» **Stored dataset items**
------------------------------------------------

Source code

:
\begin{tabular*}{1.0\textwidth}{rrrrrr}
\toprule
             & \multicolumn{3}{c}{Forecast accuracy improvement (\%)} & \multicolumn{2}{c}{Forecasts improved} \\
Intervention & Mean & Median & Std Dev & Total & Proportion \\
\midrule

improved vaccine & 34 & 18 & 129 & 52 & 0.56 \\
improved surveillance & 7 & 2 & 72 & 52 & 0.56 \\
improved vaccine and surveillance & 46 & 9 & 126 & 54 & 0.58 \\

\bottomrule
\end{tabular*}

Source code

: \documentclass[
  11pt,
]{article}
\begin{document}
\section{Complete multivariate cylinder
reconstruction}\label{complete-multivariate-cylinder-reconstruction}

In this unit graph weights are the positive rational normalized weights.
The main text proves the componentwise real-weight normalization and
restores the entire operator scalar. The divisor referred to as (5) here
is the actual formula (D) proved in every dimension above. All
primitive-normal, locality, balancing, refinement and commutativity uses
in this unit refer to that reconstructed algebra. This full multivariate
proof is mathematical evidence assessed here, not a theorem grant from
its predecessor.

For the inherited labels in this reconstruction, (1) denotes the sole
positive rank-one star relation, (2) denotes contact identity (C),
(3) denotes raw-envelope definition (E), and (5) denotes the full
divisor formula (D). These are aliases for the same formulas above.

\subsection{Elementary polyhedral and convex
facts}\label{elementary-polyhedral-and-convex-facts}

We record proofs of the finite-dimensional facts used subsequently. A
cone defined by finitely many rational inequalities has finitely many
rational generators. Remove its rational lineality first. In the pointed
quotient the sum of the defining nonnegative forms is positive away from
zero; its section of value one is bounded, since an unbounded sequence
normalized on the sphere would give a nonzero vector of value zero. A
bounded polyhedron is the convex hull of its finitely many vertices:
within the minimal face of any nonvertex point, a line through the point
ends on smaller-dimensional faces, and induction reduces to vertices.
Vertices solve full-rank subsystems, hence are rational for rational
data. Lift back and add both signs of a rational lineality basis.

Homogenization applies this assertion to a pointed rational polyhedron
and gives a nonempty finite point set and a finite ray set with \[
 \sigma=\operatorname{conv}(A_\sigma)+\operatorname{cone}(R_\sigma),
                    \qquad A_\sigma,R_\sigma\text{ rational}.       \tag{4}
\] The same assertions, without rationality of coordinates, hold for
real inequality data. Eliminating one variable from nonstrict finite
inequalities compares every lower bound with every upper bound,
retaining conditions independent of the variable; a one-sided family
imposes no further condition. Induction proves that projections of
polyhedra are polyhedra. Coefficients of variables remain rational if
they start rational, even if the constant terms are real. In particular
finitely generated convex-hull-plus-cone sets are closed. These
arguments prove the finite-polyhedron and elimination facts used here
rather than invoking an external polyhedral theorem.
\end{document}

------------------------------------------------

For the records above, tally the lines in which "hull" appears, and give the number by itself.

2